Having been the one who sent cold emails to potential customers while in Stripe sales, I have enjoyed being on the “other side” e.g., receiving emails instead, vs wracking my brain trying to invent not very creative hooks. Today I’ll cover:
1/ Common definitions in outbound sales
2/ What works (a buyer’s perspective)
3/ Further reading and resources
1/ Common Definitions
Outbound: The process in which a salesperson/sales representative reaches out to potential customers/buyers. They can do this via channels like emails, cold calls, Linkedin messages.
Prospect: Potential customer/buyer. Prospecting is the process of reaching out to them to sell a product.
Sales Development: Build sales pipeline by finding prospects. Helps to source, and qualify the deal. Does not close the deal.
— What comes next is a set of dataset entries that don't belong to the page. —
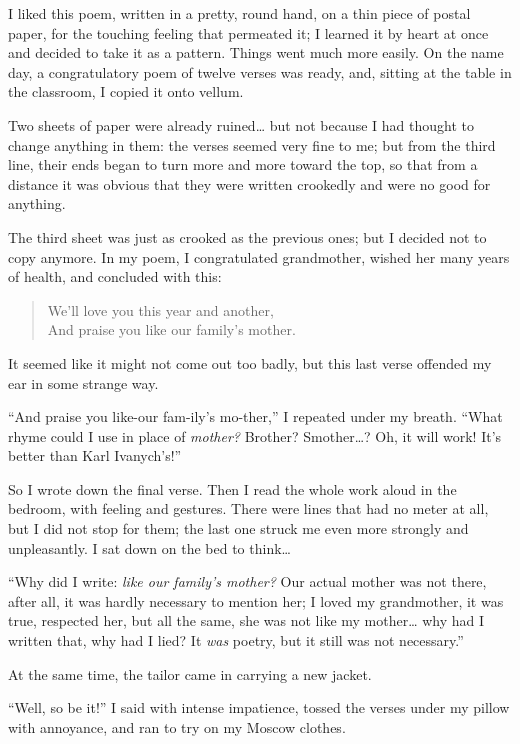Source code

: I liked this poem, written in a pretty, round hand, on a thin piece of postal paper, for the touching feeling that permeated it; I learned it by heart at once and decided to take it as a pattern. Things went much more easily. On the name day, a congratulatory poem of twelve verses was ready, and, sitting at the table in the classroom, I copied it onto vellum.

Two sheets of paper were already ruined\ldots{} but not because I had thought to change anything in them: the verses seemed very fine to me; but from the third line, their ends began to turn more and more toward the top, so that from a distance it was obvious that they were written crookedly and were no good for anything.

The third sheet was just as crooked as the previous ones; but I decided not to copy anymore. In my poem, I congratulated grandmother, wished her many years of health, and concluded with this:

\begin{verse}
We'll love you this year and another,\\
And praise you like our family's mother.
\end{verse}

It seemed like it might not come out too badly, but this last verse offended my ear in some strange way.

``And praise you like-our fam-ily's mo-ther,'' I repeated under my breath. ``What rhyme could I use in place of \emph{mother?} Brother? Smother\ldots{}? Oh, it will work! It's better than Karl Ivanych's!'' %

So I wrote down the final verse. Then I read the whole work aloud in the bedroom, with feeling and gestures. There were lines that had no meter at all, but I did not stop for them; the last one struck me even more strongly and unpleasantly. I sat down on the bed to think\ldots{}

``Why did I write: \textit{like our family's mother?} Our actual mother was not there, after all, it was hardly necessary to mention her; I loved my grandmother, it was true, respected her, but all the same, she was not like my mother\ldots{} why had I written that, why had I lied? It \emph{was} poetry, but it still was not necessary.'' %

At the same time, the tailor came in carrying a new jacket.

``Well, so be it!'' I said with intense impatience, tossed the verses under my pillow with annoyance, and ran to try on my Moscow clothes. %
2/ What works (a buyers perspective)
I don’t speak for all buyers, but do want to heap praise on some great outbound content I’ve seen in the last two years! I’ve replied to emails I find a really good effort — and tried to forward them if possible.
✅ Know your buyer profile and make it clear in the email. Sometimes I have received an email, and want to help forward it internally, but the email wasn’t clear about which team might use the product. In contrast, I’ve had colleagues forward me emails that were clearly meant for my team.
✅ Shorter emails. Hubspot suggested 50–125 words. This is challenging given tailored content is also important, so it’s a fine balance to strike.
✅ A persistent cadence. I was taught to do at least 3–5 outreaches. While I don’t have the data to which what gets the highest open rate or engagement — there’s tools like Salesloft which track this), repetition helps.
✅ Speed matters. Reply fast to someone who just got back to a cold email!! That has just become a warm-ish prospect. It’s been a pity when I’ve tried to reach back out to get more information and then did not hear back for while.
Hit or miss (depending on buyer, tread cautiously)
This section are on actions that could be a hit or miss.
Pictures: An eye catching / seasonal / funny meme that asks the receiver to reach back out. There’s a risk — some receivers might find it cheesy or annoying, but I personally think it’s fun touch. Note that images might bet filtered as spam or blocked.
Video clips (via Linkedin) While I haven’t received a video clip and am generally cautious about clicking links, it sounds like a solid approach.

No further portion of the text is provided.